■ Action item: Your answer should be every line of the entries that has the string "RESTful" in it.

■ Available data:
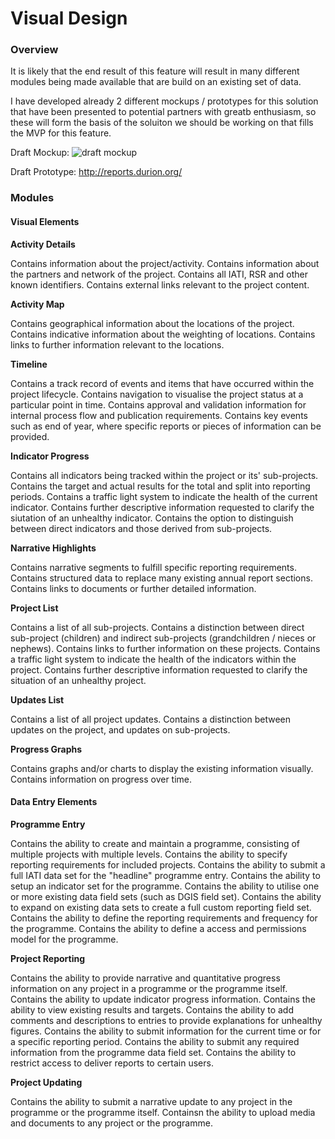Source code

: # Visual Design

### Overview
It is likely that the end result of this feature will result in many different modules being made available that are build on an existing set of data.

I have developed already 2 different mockups / prototypes for this solution that have been presented to potential partners with greatb enthusiasm, so these will form the basis of the soluiton we should be working on that fills the MVP for this feature.

Draft Mockup:
![draft mockup](https://raw.githubusercontent.com/akvo/akvo-product-design/master/RSR/Features/6-PaperlessReporting/FunctionalDesign/assets/rsr_reporting_over_time_mockup_draftv2_14_11_2014.png)

Draft Prototype: http://reports.durion.org/

### Modules

#### Visual Elements

**Activity Details**

Contains information about the project/activity.
Contains information about the partners and network of the project.
Contains all IATI, RSR and other known identifiers.
Contains external links relevant to the project content.

**Activity Map**

Contains geographical information about the locations of the project.
Contains indicative information about the weighting of locations.
Contains links to further information relevant to the locations.

**Timeline**

Contains a track record of events and items that have occurred within the project lifecycle.
Contains navigation to visualise the project status at a particular point in time.
Contains approval and validation information for internal process flow and publication requirements.
Contains key events such as end of year, where specific reports or pieces of information can be provided.

**Indicator Progress**

Contains all indicators being tracked within the project or its' sub-projects.
Contains the target and actual results for the total and split into reporting periods.
Contains a traffic light system to indicate the health of the current indicator.
Contains further descriptive information requested to clarify the siutation of an unhealthy indicator.
Contains the option to distinguish between direct indicators and those derived from sub-projects.

**Narrative Highlights**

Contains narrative segments to fulfill specific reporting requirements.
Contains structured data to replace many existing annual report sections.
Contains links to documents or further detailed information.

**Project List**

Contains a list of all sub-projects.
Contains a distinction between direct sub-project (children) and indirect sub-projects (grandchildren / nieces or nephews).
Contains links to further information on these projects.
Contains a traffic light system to indicate the health of the indicators within the project.
Contains further descriptive information requested to clarify the situation of an unhealthy project.

**Updates List**

Contains a list of all project updates.
Contains a distinction between updates on the project, and updates on sub-projects.

**Progress Graphs**

Contains graphs and/or charts to display the existing information visually.
Contains information on progress over time.

#### Data Entry Elements

**Programme Entry**

Contains the ability to create and maintain a programme, consisting of multiple projects with multiple levels.
Contains the ability to specify reporting requirements for included projects.
Contains the ability to submit a full IATI data set for the "headline" programme entry.
Contains the ability to setup an indicator set for the programme.
Contains the ability to utilise one or more existing data field sets (such as DGIS field set).
Contains the ability to expand on existing data sets to create a full custom  reporting field set.
Contains the ability to define the reporting requirements and frequency for the programme.
Contains the ability to define a access and permissions model for the programme.

**Project Reporting**

Contains the ability to provide narrative and quantitative progress information on any project in a programme or the programme itself.
Contains the ability to update indicator progress information.
Contains the ability to view existing results and targets.
Contains the ability to add comments and descriptions to entries to provide explanations for unhealthy figures.
Contains the ability to submit information for the current time or for a specific reporting period.
Contains the ability to submit any required information from the programme data field set.
Contains the ability to restrict access to deliver reports to certain users.

**Project Updating**

Contains the ability to submit a narrative update to any project in the programme or the programme itself.
Containsn the ability to upload media and documents to any project or the programme.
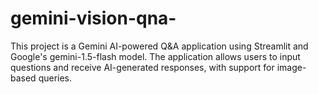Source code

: # gemini-vision-qna-
This project is a Gemini AI-powered Q&amp;A application using Streamlit and Google's gemini-1.5-flash model. The application allows users to input questions and receive AI-generated responses, with support for image-based queries.
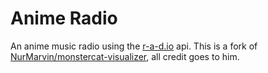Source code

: # Anime Radio

An anime music radio using the [r-a-d.io](https://r-a-d.io) api.
This is a fork of [NurMarvin/monstercat-visualizer](https://github.com/NurMarvin/monstercat-visualizer), all credit goes to him.
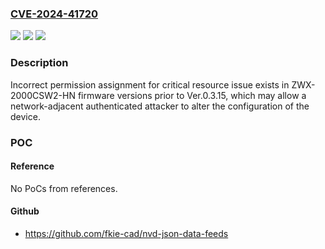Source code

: ### [CVE-2024-41720](https://cve.mitre.org/cgi-bin/cvename.cgi?name=CVE-2024-41720)
![](https://img.shields.io/static/v1?label=Product&message=ZWX-2000CSW2-HN&color=blue)
![](https://img.shields.io/static/v1?label=Version&message=%3D%20firmware%20versions%20prior%20to%20Ver.0.3.15%20&color=brighgreen)
![](https://img.shields.io/static/v1?label=Vulnerability&message=Incorrect%20Permission%20Assignment%20for%20Critical%20Resource&color=brighgreen)

### Description

Incorrect permission assignment for critical resource issue exists in ZWX-2000CSW2-HN firmware versions prior to Ver.0.3.15, which may allow a network-adjacent authenticated attacker to alter the configuration of the device.

### POC

#### Reference
No PoCs from references.

#### Github
- https://github.com/fkie-cad/nvd-json-data-feeds

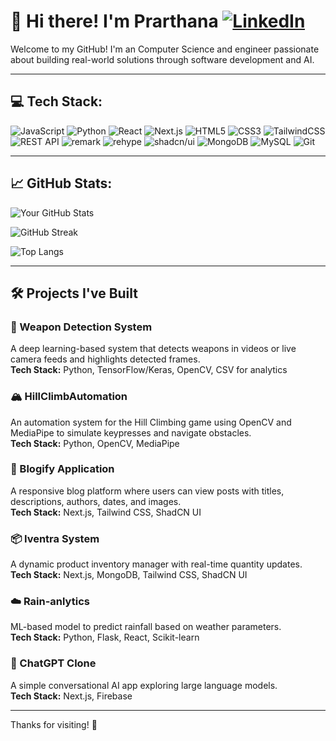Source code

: # 👋 Hi there! I'm Prarthana  [![LinkedIn](https://img.shields.io/badge/LinkedIn-0077B5?style=for-the-badge&logo=linkedin&logoColor=white)](https://linkedin.com/in/prarthana-bhalerao)

Welcome to my GitHub! I'm an Computer Science and engineer passionate about building real-world solutions through software development and AI.

---

## 💻 Tech Stack:

![JavaScript](https://img.shields.io/badge/JavaScript-323330?style=for-the-badge&logo=javascript&logoColor=F7DF1E)
![Python](https://img.shields.io/badge/Python-3776AB?style=for-the-badge&logo=python&logoColor=white)
![React](https://img.shields.io/badge/React-20232A?style=for-the-badge&logo=react&logoColor=61DAFB)
![Next.js](https://img.shields.io/badge/Next.js-000000?style=for-the-badge&logo=nextdotjs&logoColor=white)
![HTML5](https://img.shields.io/badge/HTML5-E34F26?style=for-the-badge&logo=html5&logoColor=white)
![CSS3](https://img.shields.io/badge/CSS3-1572B6?style=for-the-badge&logo=css3&logoColor=white)
![TailwindCSS](https://img.shields.io/badge/TailwindCSS-38B2AC?style=for-the-badge&logo=tailwind-css&logoColor=white)
![REST API](https://img.shields.io/badge/REST%20API-005571?style=for-the-badge)
![remark](https://img.shields.io/badge/remark-%23008080?style=for-the-badge&logo=markdown&logoColor=white)
![rehype](https://img.shields.io/badge/rehype-%23CC3300?style=for-the-badge&logo=html5&logoColor=white)
![shadcn/ui](https://img.shields.io/badge/shadcn%2Fui-%23202020?style=for-the-badge&logo=radixui&logoColor=white)
![MongoDB](https://img.shields.io/badge/MongoDB-47A248?style=for-the-badge&logo=mongodb&logoColor=white)
![MySQL](https://img.shields.io/badge/MySQL-4479A1?style=for-the-badge&logo=mysql&logoColor=white)
![Git](https://img.shields.io/badge/Git-F05032?style=for-the-badge&logo=git&logoColor=white)



---

## 📈 GitHub Stats:

![Your GitHub Stats](https://github-readme-stats.vercel.app/api?username=prarthna1712&show_icons=true&theme=tokyonight&count_private=true&cache_seconds=1800)

![GitHub Streak](https://streak-stats.demolab.com/?user=prarthna1712&theme=tokyonight)

![Top Langs](https://github-readme-stats.vercel.app/api/top-langs/?username=prarthna1712&layout=compact&theme=tokyonight)



---
## 🛠️ Projects I've Built
### 🔫 Weapon Detection System
A deep learning-based system that detects weapons in videos or live camera feeds and highlights detected frames.  
**Tech Stack:** Python, TensorFlow/Keras, OpenCV, CSV for analytics

### 🏔️ HillClimbAutomation
An automation system for the Hill Climbing game using OpenCV and MediaPipe to simulate keypresses and navigate obstacles.  
**Tech Stack:** Python, OpenCV, MediaPipe

### 📝 Blogify Application
A responsive blog platform where users can view posts with titles, descriptions, authors, dates, and images.  
**Tech Stack:** Next.js, Tailwind CSS, ShadCN UI

### 📦 Iventra System
A dynamic product inventory manager with real-time quantity updates.  
**Tech Stack:** Next.js, MongoDB, Tailwind CSS, ShadCN UI

### ☁️ Rain-anlytics 
ML-based model to predict rainfall based on weather parameters.  
**Tech Stack:** Python, Flask, React, Scikit-learn

### 💬 ChatGPT Clone
A simple conversational AI app exploring large language models.  
**Tech Stack:** Next.js, Firebase




---

Thanks for visiting! 🌟
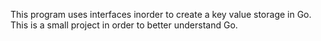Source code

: This program uses interfaces inorder to create a key value storage in Go. This is a small project in order to better understand Go.
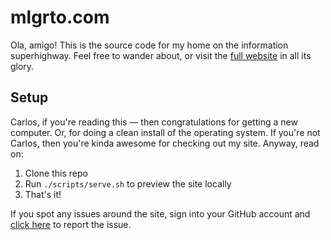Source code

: # mlgrto.com

Ola, amigo! This is the source code for my home on the information superhighway. Feel free to wander about, or visit the [full website](http://mlgrto.com/) in all its glory.

## Setup

Carlos, if you're reading this — then congratulations for getting a new computer. Or, for doing a clean install of the operating system. If you're not Carlos, then you're kinda awesome for checking out my site. Anyway, read on:

1. Clone this repo
2. Run `./scripts/serve.sh` to preview the site locally
3. That's it!

If you spot any issues around the site, sign into your GitHub account and [click here](https://github.com/cjmlgrto/mlgrto.com/issues/new) to report the issue.
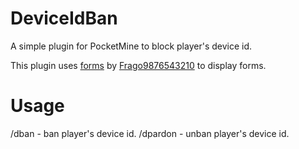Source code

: # DeviceIdBan
A simple plugin for PocketMine to block player's device id.

This plugin uses [forms](https://github.com/Frago9876543210/forms) by [Frago9876543210](https://github.com/Frago9876543210) to display forms.
# Usage
/dban <player> <reason> - ban player's device id.
/dpardon <player> - unban player's device id.
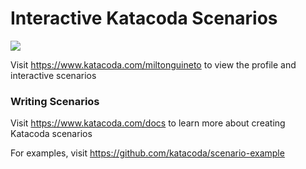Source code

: # Interactive Katacoda Scenarios

[![](http://shields.katacoda.com/katacoda/miltonguineto/count.svg)](https://www.katacoda.com/miltonguineto "Get your profile on Katacoda.com")

Visit https://www.katacoda.com/miltonguineto to view the profile and interactive scenarios

### Writing Scenarios
Visit https://www.katacoda.com/docs to learn more about creating Katacoda scenarios

For examples, visit https://github.com/katacoda/scenario-example
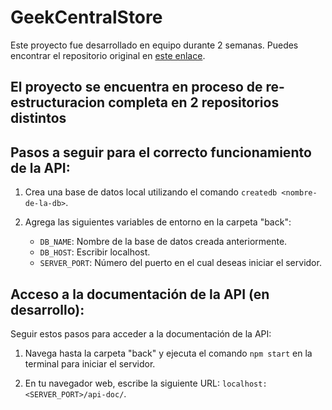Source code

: # GeekCentralStore

Este proyecto fue desarrollado en equipo durante 2 semanas. Puedes encontrar el repositorio original en [este enlace](https://github.com/NahuelVenerus/GeekCentralStore).

## El proyecto se encuentra en proceso de re-estructuracion completa en 2 repositorios distintos

## Pasos a seguir para el correcto funcionamiento de la API:

1. Crea una base de datos local utilizando el comando `createdb <nombre-de-la-db>`.

2. Agrega las siguientes variables de entorno en la carpeta "back":

   - `DB_NAME`: Nombre de la base de datos creada anteriormente.
   - `DB_HOST`: Escribir localhost.
   - `SERVER_PORT`: Número del puerto en el cual deseas iniciar el servidor.

## Acceso a la documentación de la API (en desarrollo):

Seguir estos pasos para acceder a la documentación de la API:

1. Navega hasta la carpeta "back" y ejecuta el comando `npm start` en la terminal para iniciar el servidor.

2. En tu navegador web, escribe la siguiente URL: `localhost:<SERVER_PORT>/api-doc/`.
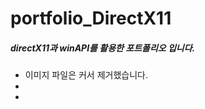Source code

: # portfolio_DirectX11
<h5>directX11과 winAPI를 활용한 포트폴리오 입니다.</h5>
<ul>
<li>이미지 파일은 커서 제거했습니다.</li>
<li></li>
<li></li>
</ul>
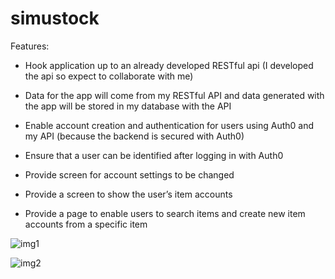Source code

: # simustock

Features:
- Hook application up to an already developed RESTful api (I developed the api so expect to collaborate with me)

- Data for the app will come from my RESTful API and data generated with the app will be stored in my database with the API

- Enable account creation and authentication for users using Auth0 and my API (because the backend is secured with Auth0)

- Ensure that a user can be identified after logging in with Auth0

- Provide screen for account settings to be changed

- Provide a screen to show the user’s item accounts

- Provide a page to enable users to search items and create new item accounts from a specific item

![img1](https://user-images.githubusercontent.com/59568398/118872736-91f03600-b8f1-11eb-9957-02251060205d.png)

![img2](https://user-images.githubusercontent.com/59568398/118872813-a92f2380-b8f1-11eb-85e1-6776e769678a.png)

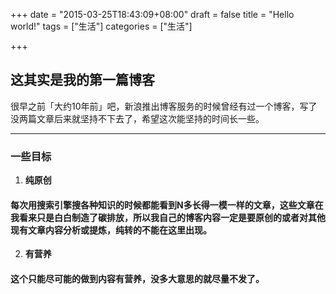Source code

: +++
date = "2015-03-25T18:43:09+08:00"
draft = false
title = "Hello world!"
tags = ["生活"]
categories = ["生活"]

+++

## 这其实是我的第一篇博客
很早之前「大约10年前」吧，新浪推出博客服务的时候曾经有过一个博客，写了没两篇文章后来就坚持不下去了，希望这次能坚持的时间长一些。

-----

### 一些目标
1. **纯原创**
#### 每次用搜索引擎搜各种知识的时候都能看到N多长得一模一样的文章，这些文章在我看来只是白白制造了碳排放，所以我自己的博客内容一定是要原创的或者对其他现有文章内容分析或提炼，纯转的不能在这里出现。
2. **有营养**
#### 这个只能尽可能的做到内容有营养，没多大意思的就尽量不发了。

■ Exercise output:
- Hook application up to an already developed RESTful api (I developed the api so expect to collaborate with me)
- Data for the app will come from my RESTful API and data generated with the app will be stored in my database with the API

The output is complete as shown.